Page 2 of Fragile Twisted Vows
“Great. My name is Lucille, Lucy for short.” I chuckle nervously and she gives me a fake, judging smile as she nods slowly.
“Right, well.” I remove the resume from the portfolio and slide it towards her.
“I used to be a student at NYU and I studied marketing that specialized in global sales. While I haven’t finished my degree, and I’ve been working at a restaurant downtown for the last three years, I did used to intern at a small firm here in SoHo and I would love the chance to work for your-”
She holds up a firm hand and silences me instantly.
“I’ll pass this along to our store supervisor,” she says with a smile that looks very much like a sneer.
Don’t give up, Lucy. Keep trying.
“Is she here? I have some of my mock campaigns with me as well-” I try to explain, but she waves that very same hand that silenced me before.
“She’s in a very important meeting right now, but I’ll be sure to leave a message. Take care,” she says with that sneer as I stand there awkwardly in silence.
“Okay…um, well, thank you for your time,” I say as I turn on my heel, hoping my defeat doesn’t color my voice like it’s coloring my face right now.
She stops for a second, glancing down at my portfolio.
“Fairchild,” she reads, my last name rolling from her red painted lips.
“Say, you’re not related to Senator Michael Fairchild, are you?” she asks, her eyes sparkling just a little as I turn around and meet them.
I’m his disowned daughterI think, but I don’t say this. Not like they would know if I was disowned because no one really knows what I look like. I was too unruly, too unmanageable to bring out into the world for the public eye to view. My older sister was the perfect one. The rigid one, the obedient one. I was nothing but a wild child with her own thoughts and opinions.
“No, sorry. Just a…coincidence or common last name I guess,” I stammer as I smile and ramble nervously.
She nods, that disgust filling her dark eyes again.
I sigh as I turn and I swear that when I walk away from the counter I hear her crumpling that paper up, but I can’t focus on that because as soon as I walk past the large display of samples near the winding staircase by the crystal chandelier, I think I see a ghost.
A very beautiful, familiar and distracting ghost.
Damien Reed.
My sister’s husband, and owner of one of New York’s largest enterprises.

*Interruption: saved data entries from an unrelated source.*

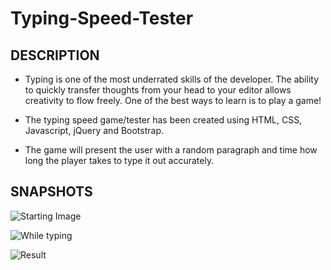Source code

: # Typing-Speed-Tester
DESCRIPTION
---------------
* Typing is one of the most underrated skills of the developer. The ability to quickly transfer thoughts from your head to your editor allows creativity to flow freely. One of the best ways to learn is to play a game!

* The typing speed game/tester has been created using HTML, CSS, Javascript, jQuery and Bootstrap.

* The game will present the user with a random paragraph and time how long the player takes to type it out accurately.

SNAPSHOTS
---------------

![Starting Image](https://user-images.githubusercontent.com/88843413/134917050-267f2847-8b5d-44d9-aba6-ffbd147ae2fe.png)

![While typing](https://user-images.githubusercontent.com/88843413/134917156-77d8bb81-1f77-4daf-ad4b-552ad85cceed.png)

![Result](https://user-images.githubusercontent.com/88843413/134917455-c59c16e5-e2af-40c5-b1f2-522b35d3a5c2.png)

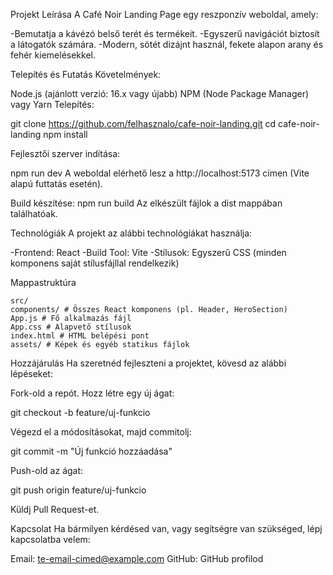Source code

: Projekt Leírása
A Café Noir Landing Page egy reszponzív weboldal, amely:

-Bemutatja a kávézó belső terét és termékeit.
-Egyszerű navigációt biztosít a látogatók számára.
-Modern, sötét dizájnt használ, fekete alapon arany és fehér kiemelésekkel.

Telepítés és Futatás
Követelmények:

Node.js (ajánlott verzió: 16.x vagy újabb)
NPM (Node Package Manager) vagy Yarn
Telepítés:

git clone https://github.com/felhasznalo/cafe-noir-landing.git
cd cafe-noir-landing
npm install

Fejlesztői szerver indítása:

npm run dev
A weboldal elérhető lesz a http://localhost:5173 címen (Vite alapú futtatás esetén).

Build készítése:
npm run build
Az elkészült fájlok a dist mappában találhatóak.

Technológiák
A projekt az alábbi technológiákat használja:

-Frontend: React
-Build Tool: Vite
-Stílusok: Egyszerű CSS (minden komponens saját stílusfájllal rendelkezik)

Mappastruktúra

    src/
    components/ # Összes React komponens (pl. Header, HeroSection)
    App.js # Fő alkalmazás fájl
    App.css # Alapvető stílusok
    index.html # HTML belépési pont
    assets/ # Képek és egyéb statikus fájlok

Hozzájárulás
Ha szeretnéd fejleszteni a projektet, kövesd az alábbi lépéseket:

Fork-old a repót.
Hozz létre egy új ágat:

git checkout -b feature/uj-funkcio

Végezd el a módosításokat, majd commitolj:

git commit -m "Új funkció hozzáadása"

Push-old az ágat:

git push origin feature/uj-funkcio

Küldj Pull Request-et.

Kapcsolat
Ha bármilyen kérdésed van, vagy segítségre van szükséged, lépj kapcsolatba velem:

Email: te-email-cimed@example.com
GitHub: GitHub profilod
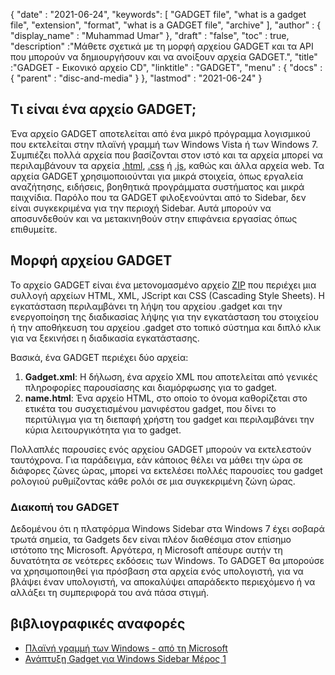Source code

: {
  "date" : "2021-06-24",
  "keywords": [ "GADGET file", "what is a gadget file", "extension", "format", "what is a GADGET file", "archive" ],
  "author" : {
    "display_name" : "Muhammad Umar"
},
  "draft" : "false",
   "toc" : true,
  "description" :"Μάθετε σχετικά με τη μορφή αρχείου GADGET και τα API που μπορούν να δημιουργήσουν και να ανοίξουν αρχεία GADGET.",
  "title" :"GADGET - Εικονικό αρχείο CD",
  "linktitle" : "GADGET",
  "menu" : {
    "docs" : {
      "parent" : "disc-and-media"
}
},
  "lastmod" : "2021-06-24"
}

## Τι είναι ένα αρχείο GADGET;

Ένα αρχείο GADGET αποτελείται από ένα μικρό πρόγραμμα λογισμικού που εκτελείται στην πλαϊνή γραμμή των Windows Vista ή των Windows 7. Συμπιέζει πολλά αρχεία που βασίζονται στον ιστό και τα αρχεία μπορεί να περιλαμβάνουν τα αρχεία [.html](/el/web/html/), [.css](/el/web/css) ή [.js](/el/web/js/), καθώς και άλλα αρχεία web. Τα αρχεία GADGET χρησιμοποιούνται για μικρά στοιχεία, όπως εργαλεία αναζήτησης, ειδήσεις, βοηθητικά προγράμματα συστήματος και μικρά παιχνίδια. Παρόλο που τα GADGET φιλοξενούνται από το Sidebar, δεν είναι συγκεκριμένα για την περιοχή Sidebar. Αυτά μπορούν να αποσυνδεθούν και να μετακινηθούν στην επιφάνεια εργασίας όπως επιθυμείτε.

## Μορφή αρχείου GADGET

Το αρχείο GADGET είναι ένα μετονομασμένο αρχείο [ZIP](/el/compression/zip/) που περιέχει μια συλλογή αρχείων HTML, XML, JScript και CSS (Cascading Style Sheets). Η εγκατάσταση περιλαμβάνει τη λήψη του αρχείου .gadget και την ενεργοποίηση της διαδικασίας λήψης για την εγκατάσταση του στοιχείου ή την αποθήκευση του αρχείου .gadget στο τοπικό σύστημα και διπλό κλικ για να ξεκινήσει η διαδικασία εγκατάστασης.

Βασικά, ένα GADGET περιέχει δύο αρχεία:

1. **Gadget.xml**: Η δήλωση, ένα αρχείο XML που αποτελείται από γενικές πληροφορίες παρουσίασης και διαμόρφωσης για το gadget.
2. **name.html**: Ένα αρχείο HTML, στο οποίο το όνομα καθορίζεται στο<name> ετικέτα του συσχετισμένου μανιφέστου gadget, που δίνει το περιτύλιγμα για τη διεπαφή χρήστη του gadget και περιλαμβάνει την κύρια λειτουργικότητα για το gadget.

Πολλαπλές παρουσίες ενός αρχείου GADGET μπορούν να εκτελεστούν ταυτόχρονα. Για παράδειγμα, εάν κάποιος θέλει να μάθει την ώρα σε διάφορες ζώνες ώρας, μπορεί να εκτελέσει πολλές παρουσίες του gadget ρολογιού ρυθμίζοντας κάθε ρολόι σε μια συγκεκριμένη ζώνη ώρας.

### Διακοπή του GADGET

Δεδομένου ότι η πλατφόρμα Windows Sidebar στα Windows 7 έχει σοβαρά τρωτά σημεία, τα Gadgets δεν είναι πλέον διαθέσιμα στον επίσημο ιστότοπο της Microsoft. Αργότερα, η Microsoft απέσυρε αυτήν τη δυνατότητα σε νεότερες εκδόσεις των Windows. Το GADGET θα μπορούσε να χρησιμοποιηθεί για πρόσβαση στα αρχεία ενός υπολογιστή, για να βλάψει έναν υπολογιστή, να αποκαλύψει απαράδεκτο περιεχόμενο ή να αλλάξει τη συμπεριφορά του ανά πάσα στιγμή.

## βιβλιογραφικές αναφορές

* [Πλαϊνή γραμμή των Windows - από τη Microsoft](https://docs.microsoft.com/en-us/previous-versions/windows/desktop/sidebar/-sidebar-entry)
* [Ανάπτυξη Gadget για Windows Sidebar Μέρος 1](https://docs.microsoft.com/en-us/previous-versions/windows/desktop/sidebar/-sidebar-overview-gdo)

He’s talking with a woman in an expensive, tight red dress. Her hair is voluminous and the richest shade of brown, baring a very nice blowout that every woman dreams of having. He extends a long, suit-covered arm to fix the strand of expensive pearls around her neck. The sleeve of his jacket molds to his muscles and she’s tilting her head back and laughing at something he says.

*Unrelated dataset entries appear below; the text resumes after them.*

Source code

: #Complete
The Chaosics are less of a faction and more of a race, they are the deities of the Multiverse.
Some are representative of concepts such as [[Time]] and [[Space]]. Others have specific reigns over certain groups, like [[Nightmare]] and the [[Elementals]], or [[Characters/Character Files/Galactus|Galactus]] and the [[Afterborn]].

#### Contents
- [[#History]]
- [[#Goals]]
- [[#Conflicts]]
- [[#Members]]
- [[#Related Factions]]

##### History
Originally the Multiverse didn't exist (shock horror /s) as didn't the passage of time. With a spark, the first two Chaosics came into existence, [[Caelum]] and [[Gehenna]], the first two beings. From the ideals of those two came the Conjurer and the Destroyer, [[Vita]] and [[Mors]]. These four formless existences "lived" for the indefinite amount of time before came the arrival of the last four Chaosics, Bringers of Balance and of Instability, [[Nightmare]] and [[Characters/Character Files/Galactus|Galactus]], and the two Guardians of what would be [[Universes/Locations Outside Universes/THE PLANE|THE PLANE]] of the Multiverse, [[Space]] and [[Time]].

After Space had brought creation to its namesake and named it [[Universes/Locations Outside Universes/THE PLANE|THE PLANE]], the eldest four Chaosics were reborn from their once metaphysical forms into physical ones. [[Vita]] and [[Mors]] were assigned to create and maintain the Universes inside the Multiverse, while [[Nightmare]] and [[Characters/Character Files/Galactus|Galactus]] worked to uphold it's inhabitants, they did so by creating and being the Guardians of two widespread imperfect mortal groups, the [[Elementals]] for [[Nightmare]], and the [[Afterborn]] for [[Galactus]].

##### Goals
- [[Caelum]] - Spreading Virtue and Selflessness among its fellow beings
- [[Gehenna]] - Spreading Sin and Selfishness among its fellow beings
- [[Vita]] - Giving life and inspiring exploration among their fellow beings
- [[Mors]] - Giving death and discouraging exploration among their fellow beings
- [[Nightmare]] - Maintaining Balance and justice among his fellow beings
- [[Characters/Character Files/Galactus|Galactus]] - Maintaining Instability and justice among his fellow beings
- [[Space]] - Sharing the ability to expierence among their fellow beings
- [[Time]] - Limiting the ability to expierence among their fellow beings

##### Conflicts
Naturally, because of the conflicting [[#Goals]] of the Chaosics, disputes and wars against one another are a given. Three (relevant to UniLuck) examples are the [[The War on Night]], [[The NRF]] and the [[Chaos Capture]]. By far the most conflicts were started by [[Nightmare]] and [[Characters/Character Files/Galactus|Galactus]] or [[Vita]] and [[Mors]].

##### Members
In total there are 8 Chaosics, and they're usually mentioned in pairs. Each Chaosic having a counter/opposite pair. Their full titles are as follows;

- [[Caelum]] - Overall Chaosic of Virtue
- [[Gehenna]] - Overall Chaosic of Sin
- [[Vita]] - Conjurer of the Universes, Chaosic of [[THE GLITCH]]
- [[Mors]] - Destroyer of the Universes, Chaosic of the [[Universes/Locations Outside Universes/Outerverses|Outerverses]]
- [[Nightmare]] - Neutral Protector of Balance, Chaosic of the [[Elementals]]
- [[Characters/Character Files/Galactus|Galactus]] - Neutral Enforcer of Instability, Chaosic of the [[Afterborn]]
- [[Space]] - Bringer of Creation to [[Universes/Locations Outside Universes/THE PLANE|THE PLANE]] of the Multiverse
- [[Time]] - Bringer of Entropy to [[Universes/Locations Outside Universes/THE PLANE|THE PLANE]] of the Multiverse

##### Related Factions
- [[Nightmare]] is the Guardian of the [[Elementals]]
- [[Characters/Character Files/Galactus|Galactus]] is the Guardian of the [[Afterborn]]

Which I know must be a fake laugh.
Because Damien Reed is not funny.
He’s serious, cutthroat and very dark. He’s a secretive man with many shadows trailing behind him. The only nice thing I’ve ever seen him do was for me. And that was one time nearly three years ago, right before my sister filed for divorce.
I run into the display shelf and knock several small bottles onto the marble floor.
“Shit!” I hiss, scrambling to bend down and pick them all up.
Priscilla walks over, her black heels clicking loudly against the marble floor.
“Ugh, just leave them,” she growls, but I continue to grab the bottles, hoping that I’m hidden and Damien’s not able to-
“Lucille?” I hear him call, his rich and deep voice rolling through me.
Don’t respond, don’t react.
“Lucy,” he says, but it doesn’t sound like my name, it sounds like a command.